The VET sector deserves well targeted, effective government funding that delivers outcomes for the sector, for students and for the Australian economy. The VET Student Loans Bill introduces a new program to provide loans to VET students. It delivers on the Turnbull government's commitment to redesign the VET FEE-HELP scheme so that it is affordable, sustainable and student focused. The new loan program introduced in this bill will address the most pressing issues facing the sector. Most importantly, this loan program is designed to support employment outcomes for students. Quality of providers is a critical element in achieving this. This program will see strong and proven performers, including TAFEs like the Hornsby TAFE in my electorate and other public providers, receive automatic entry into the new scheme. That is a great boon for TAFE. But new training providers will face a much more stringent test before they can access VET student loans. This will include assessing their relationships with industry, their student completion rates, the employment outcomes of their courses and their track record as education providers. It will no longer be possible for fly-by-night operators to exploit the system for their own profit at the expense of students and taxpayers.

We have a responsibility to ensure that education that is publicly subsidised meets the needs of the country as well as the needs of the student. As a government, we should not be subsidising people's general interest or lifestyle choices. Everyone has the right to explore new fields of interest; however, not every course should be subsidised by the taxpayer. Taxpayer-subsidised education should be restricted to education that adds value to our economy, quality education that is linked to employment and building the individual's capacity and future prospects. Government-funded education makes a valuable and important contribution to our society. It should not be watered down and have its impact lessened by including courses designed solely to satisfy the personal whims of individuals.
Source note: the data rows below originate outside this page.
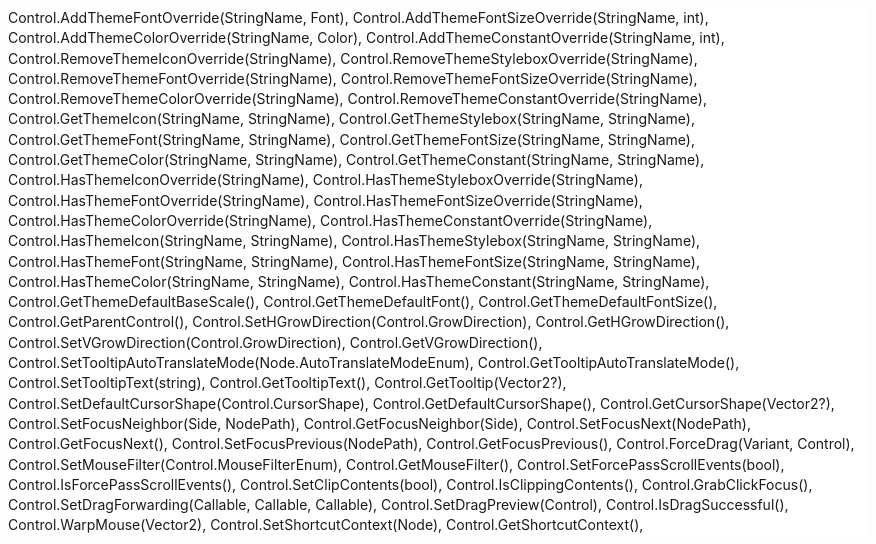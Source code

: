 Control.AddThemeFontOverride\(StringName, Font\), 
Control.AddThemeFontSizeOverride\(StringName, int\), 
Control.AddThemeColorOverride\(StringName, Color\), 
Control.AddThemeConstantOverride\(StringName, int\), 
Control.RemoveThemeIconOverride\(StringName\), 
Control.RemoveThemeStyleboxOverride\(StringName\), 
Control.RemoveThemeFontOverride\(StringName\), 
Control.RemoveThemeFontSizeOverride\(StringName\), 
Control.RemoveThemeColorOverride\(StringName\), 
Control.RemoveThemeConstantOverride\(StringName\), 
Control.GetThemeIcon\(StringName, StringName\), 
Control.GetThemeStylebox\(StringName, StringName\), 
Control.GetThemeFont\(StringName, StringName\), 
Control.GetThemeFontSize\(StringName, StringName\), 
Control.GetThemeColor\(StringName, StringName\), 
Control.GetThemeConstant\(StringName, StringName\), 
Control.HasThemeIconOverride\(StringName\), 
Control.HasThemeStyleboxOverride\(StringName\), 
Control.HasThemeFontOverride\(StringName\), 
Control.HasThemeFontSizeOverride\(StringName\), 
Control.HasThemeColorOverride\(StringName\), 
Control.HasThemeConstantOverride\(StringName\), 
Control.HasThemeIcon\(StringName, StringName\), 
Control.HasThemeStylebox\(StringName, StringName\), 
Control.HasThemeFont\(StringName, StringName\), 
Control.HasThemeFontSize\(StringName, StringName\), 
Control.HasThemeColor\(StringName, StringName\), 
Control.HasThemeConstant\(StringName, StringName\), 
Control.GetThemeDefaultBaseScale\(\), 
Control.GetThemeDefaultFont\(\), 
Control.GetThemeDefaultFontSize\(\), 
Control.GetParentControl\(\), 
Control.SetHGrowDirection\(Control.GrowDirection\), 
Control.GetHGrowDirection\(\), 
Control.SetVGrowDirection\(Control.GrowDirection\), 
Control.GetVGrowDirection\(\), 
Control.SetTooltipAutoTranslateMode\(Node.AutoTranslateModeEnum\), 
Control.GetTooltipAutoTranslateMode\(\), 
Control.SetTooltipText\(string\), 
Control.GetTooltipText\(\), 
Control.GetTooltip\(Vector2?\), 
Control.SetDefaultCursorShape\(Control.CursorShape\), 
Control.GetDefaultCursorShape\(\), 
Control.GetCursorShape\(Vector2?\), 
Control.SetFocusNeighbor\(Side, NodePath\), 
Control.GetFocusNeighbor\(Side\), 
Control.SetFocusNext\(NodePath\), 
Control.GetFocusNext\(\), 
Control.SetFocusPrevious\(NodePath\), 
Control.GetFocusPrevious\(\), 
Control.ForceDrag\(Variant, Control\), 
Control.SetMouseFilter\(Control.MouseFilterEnum\), 
Control.GetMouseFilter\(\), 
Control.SetForcePassScrollEvents\(bool\), 
Control.IsForcePassScrollEvents\(\), 
Control.SetClipContents\(bool\), 
Control.IsClippingContents\(\), 
Control.GrabClickFocus\(\), 
Control.SetDragForwarding\(Callable, Callable, Callable\), 
Control.SetDragPreview\(Control\), 
Control.IsDragSuccessful\(\), 
Control.WarpMouse\(Vector2\), 
Control.SetShortcutContext\(Node\), 
Control.GetShortcutContext\(\),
This program will direct funding to courses with proven employment outcomes that are linked to Australia's national skills priorities and align to industry needs. The government has worked closely with the states to ensure that the list of approved colleges aligns with their skills priorities lists. The list of approved courses includes those with the best employment prospects, proven through results. It ensures that the government is not subsidising courses relating almost purely to personal interest. It also ensures that students will not be duped or deceived into believing that there might be real jobs waiting at the end of their course unless that is an actual possibility. This measure will not only protect the taxpayer, but students as well. The program will put an end to the unaffordable and limitless subsidising of training organisations. Loan caps linked to the cost of course delivery should see course fees drop significantly as training providers no longer look to government to fund their profits.

The Labor Party went to the last election proposing a flat $8,000 cap on loans. Given the scale of the problem represented by the VET FEE-HELP scheme, which I have only touched on, this is an unbelievably inadequate response. A flat cap does not solve the problem of shonky recruitment. It does not ensure quality providers or support better completion rates or student satisfaction. This bill introduces a stepped loan cap based on the cost of course delivery. The outcome is fair for providers and will have a positive impact on students, as it will place strong downward pressure on course fees. It will also stop the enormous cost blow-out to government that we have seen over the last four years. It will stop the unsustainable impact on the budget.

This new program is forecast to see loans issued reduced by almost $2.4 billion per year, and it will see outstanding HELP debt—bad loans carried by the government—reduced by $7 billion by 2020. That is a reduction of $25 billion over the next 10 years. These are the outcomes the federal budget needs, and they will be achieved at the same time as course quality is improved, student outcomes are improved and the sector's reputation is repaired.